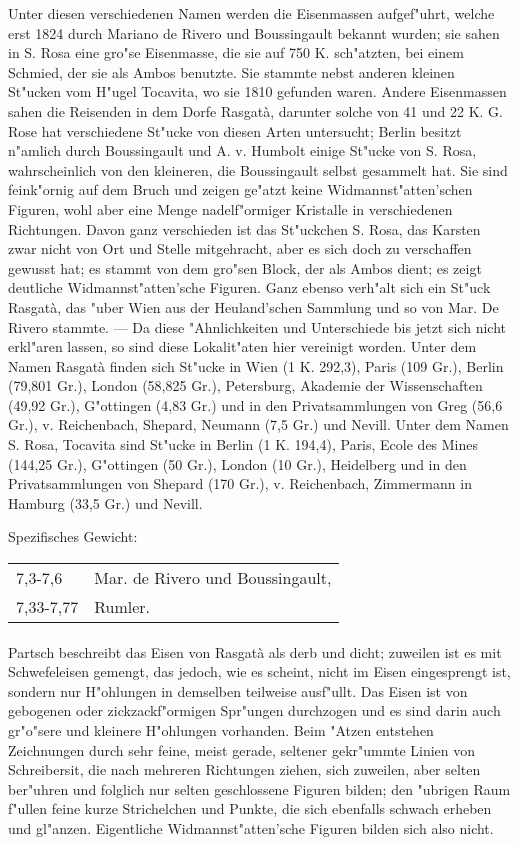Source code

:\documentclass[a4paper, 11pt, oneside]{article}
\begin{document}
Unter diesen verschiedenen Namen werden die Eisenmassen aufgef"uhrt, welche erst 1824 durch Mariano de Rivero und Boussingault bekannt wurden; sie sahen in S. Rosa eine gro"se Eisenmasse, die sie auf 750 K. sch"atzten, bei einem Schmied, der sie als Ambos benutzte. Sie stammte nebst anderen kleinen St"ucken vom H"ugel Tocavita, wo sie 1810 gefunden waren. Andere Eisenmassen sahen die Reisenden in dem Dorfe Rasgatà, darunter solche von 41 und 22 K. G. Rose hat verschiedene St"ucke von diesen Arten untersucht; Berlin besitzt n"amlich durch Boussingault und A. v. Humbolt einige St"ucke von S. Rosa, wahrscheinlich von den kleineren, die Boussingault selbst gesammelt hat. Sie sind feink"ornig auf dem Bruch und zeigen ge"atzt keine Widmannst"atten'schen Figuren, wohl aber eine Menge nadelf"ormiger Kristalle in verschiedenen Richtungen. Davon ganz verschieden ist das St"uckchen S. Rosa, das Karsten zwar nicht von Ort und Stelle mitgehracht, aber es sich doch zu verschaffen gewusst hat; es stammt von dem gro"sen Block, der als Ambos dient; es zeigt deutliche Widmannst"atten'sche Figuren. Ganz ebenso verh"alt sich ein St"uck Rasgatà, das "uber Wien aus der Heuland'schen Sammlung und so von Mar. De Rivero stammte. --- Da diese "Ahnlichkeiten und Unterschiede bis jetzt sich nicht erkl"aren lassen, so sind diese Lokalit"aten hier vereinigt worden. Unter dem Namen Rasgatà finden sich St"ucke in Wien (1 K. 292,3), Paris (109 Gr.), Berlin (79,801 Gr.), London (58,825 Gr.), Petersburg, Akademie der Wissenschaften (49,92 Gr.), G"ottingen (4,83 Gr.) und in den Privatsammlungen von Greg (56,6 Gr.), v. Reichenbach, Shepard, Neumann (7,5 Gr.) und Nevill. Unter dem Namen S. Rosa, Tocavita sind St"ucke in Berlin (1 K. 194,4), Paris, Ecole des Mines (144,25 Gr.), G"ottingen (50 Gr.), London (10 Gr.), Heidelberg und in den Privatsammlungen von Shepard (170 Gr.), v. Reichenbach, Zimmermann in Hamburg (33,5 Gr.) und Nevill.

Spezifisches Gewicht:  
\begin{table}[!ht]
    \centering
    \begin{tabular}{l l}
        7,3-7,6 & Mar. de Rivero und Boussingault,\\
        7,33-7,77 & Rumler.
    \end{tabular}
\end{table}
\paragraph{}
Partsch beschreibt das Eisen von Rasgatà als derb und dicht; zuweilen ist es mit Schwefeleisen gemengt, das jedoch, wie es scheint, nicht im Eisen eingesprengt ist, sondern nur H"ohlungen in demselben teilweise ausf"ullt. Das Eisen ist von gebogenen oder zickzackf"ormigen Spr"ungen durchzogen und es sind darin auch gr"o"sere und kleinere H"ohlungen vorhanden. Beim "Atzen entstehen Zeichnungen durch sehr feine, meist gerade, seltener gekr"ummte Linien von Schreibersit, die nach mehreren Richtungen ziehen, sich zuweilen, aber selten ber"uhren und folglich nur selten geschlossene Figuren bilden; den "ubrigen Raum f"ullen feine kurze Strichelchen und Punkte, die sich ebenfalls schwach erheben und gl"anzen. Eigentliche Widmannst"atten'sche Figuren bilden sich also nicht.
\end{document}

_TASK STATEMENT_
Print the records again exactly, without the pictures.

_OUTPUT OF THE EXERCISE_
Source code

:\documentclass[a4paper, 11pt, oneside]{article}
\begin{document}
Unter diesen verschiedenen Namen werden die Eisenmassen aufgef"uhrt, welche erst 1824 durch Mariano de Rivero und Boussingault bekannt wurden; sie sahen in S. Rosa eine gro"se Eisenmasse, die sie auf 750 K. sch"atzten, bei einem Schmied, der sie als Ambos benutzte. Sie stammte nebst anderen kleinen St"ucken vom H"ugel Tocavita, wo sie 1810 gefunden waren. Andere Eisenmassen sahen die Reisenden in dem Dorfe Rasgatà, darunter solche von 41 und 22 K. G. Rose hat verschiedene St"ucke von diesen Arten untersucht; Berlin besitzt n"amlich durch Boussingault und A. v. Humbolt einige St"ucke von S. Rosa, wahrscheinlich von den kleineren, die Boussingault selbst gesammelt hat. Sie sind feink"ornig auf dem Bruch und zeigen ge"atzt keine Widmannst"atten'schen Figuren, wohl aber eine Menge nadelf"ormiger Kristalle in verschiedenen Richtungen. Davon ganz verschieden ist das St"uckchen S. Rosa, das Karsten zwar nicht von Ort und Stelle mitgehracht, aber es sich doch zu verschaffen gewusst hat; es stammt von dem gro"sen Block, der als Ambos dient; es zeigt deutliche Widmannst"atten'sche Figuren. Ganz ebenso verh"alt sich ein St"uck Rasgatà, das "uber Wien aus der Heuland'schen Sammlung und so von Mar. De Rivero stammte. --- Da diese "Ahnlichkeiten und Unterschiede bis jetzt sich nicht erkl"aren lassen, so sind diese Lokalit"aten hier vereinigt worden. Unter dem Namen Rasgatà finden sich St"ucke in Wien (1 K. 292,3), Paris (109 Gr.), Berlin (79,801 Gr.), London (58,825 Gr.), Petersburg, Akademie der Wissenschaften (49,92 Gr.), G"ottingen (4,83 Gr.) und in den Privatsammlungen von Greg (56,6 Gr.), v. Reichenbach, Shepard, Neumann (7,5 Gr.) und Nevill. Unter dem Namen S. Rosa, Tocavita sind St"ucke in Berlin (1 K. 194,4), Paris, Ecole des Mines (144,25 Gr.), G"ottingen (50 Gr.), London (10 Gr.), Heidelberg und in den Privatsammlungen von Shepard (170 Gr.), v. Reichenbach, Zimmermann in Hamburg (33,5 Gr.) und Nevill.

Spezifisches Gewicht:  
\begin{table}[!ht]
    \centering
    \begin{tabular}{l l}
        7,3-7,6 & Mar. de Rivero und Boussingault,\\
        7,33-7,77 & Rumler.
    \end{tabular}
\end{table}
\paragraph{}
Partsch beschreibt das Eisen von Rasgatà als derb und dicht; zuweilen ist es mit Schwefeleisen gemengt, das jedoch, wie es scheint, nicht im Eisen eingesprengt ist, sondern nur H"ohlungen in demselben teilweise ausf"ullt. Das Eisen ist von gebogenen oder zickzackf"ormigen Spr"ungen durchzogen und es sind darin auch gr"o"sere und kleinere H"ohlungen vorhanden. Beim "Atzen entstehen Zeichnungen durch sehr feine, meist gerade, seltener gekr"ummte Linien von Schreibersit, die nach mehreren Richtungen ziehen, sich zuweilen, aber selten ber"uhren und folglich nur selten geschlossene Figuren bilden; den "ubrigen Raum f"ullen feine kurze Strichelchen und Punkte, die sich ebenfalls schwach erheben und gl"anzen. Eigentliche Widmannst"atten'sche Figuren bilden sich also nicht.
\end{document}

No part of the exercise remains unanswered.